Brunei stands to gain from the rising demand for LNG and the growth of the trade driven by the decline of fossil fuels in gas-consuming countries, revealed at a recent energy symposium in the region.
At an energy-talk symposium between the Brunei Energy Association (BENA) and Brunei-Korea Association for Friendship (B-KAF), it was revealed that LNG trade accounted for around 6% of the world’s natural gas consumption and 26% of total natural gas trade in 2002.

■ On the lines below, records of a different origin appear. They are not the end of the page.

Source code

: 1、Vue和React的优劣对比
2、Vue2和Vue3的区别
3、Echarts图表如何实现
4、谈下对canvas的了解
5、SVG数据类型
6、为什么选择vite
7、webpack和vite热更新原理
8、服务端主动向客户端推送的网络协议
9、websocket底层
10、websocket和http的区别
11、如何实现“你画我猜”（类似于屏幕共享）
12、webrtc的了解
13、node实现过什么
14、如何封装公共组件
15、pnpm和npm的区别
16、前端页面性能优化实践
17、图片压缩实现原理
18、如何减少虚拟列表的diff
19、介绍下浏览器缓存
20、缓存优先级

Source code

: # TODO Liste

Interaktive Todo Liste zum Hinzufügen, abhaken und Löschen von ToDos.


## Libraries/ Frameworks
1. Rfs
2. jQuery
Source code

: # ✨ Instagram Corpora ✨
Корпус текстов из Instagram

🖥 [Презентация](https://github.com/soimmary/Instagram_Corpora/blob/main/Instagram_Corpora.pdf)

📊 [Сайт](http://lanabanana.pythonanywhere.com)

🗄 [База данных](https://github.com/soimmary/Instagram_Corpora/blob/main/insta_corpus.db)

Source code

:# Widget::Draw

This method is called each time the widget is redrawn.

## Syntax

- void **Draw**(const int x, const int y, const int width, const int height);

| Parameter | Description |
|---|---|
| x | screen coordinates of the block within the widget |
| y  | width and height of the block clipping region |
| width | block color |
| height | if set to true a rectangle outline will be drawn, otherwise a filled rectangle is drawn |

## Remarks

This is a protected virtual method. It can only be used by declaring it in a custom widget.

Present at the symposium were representatives from the Korea Gas Corporation (KOGAS), the world’s single largest LNG buyer having imported 26.6 million tonnes alone last year. It is thought that the Sultanate of Brunei may benefit substantially if it is able to cater for the growing demand in LNG, which it is estimated will increase KOGAS’ total imports this year to 24.9 million tonnes.
Japan, South Korea and Taiwan generally depend on LNG for more than 90% of its natural gas needs, while the market is currently facing changing trends. Long-term contracts have been showing more flexibility of late with some newer contracts designed to provide only a base supply which can be supplemented by short-term contracts during periods of high demand.
Projections suggest, according to the Borneo Bulletin, that global LNG demand will increase by 56% in 2025 to around 3.475 million tpy.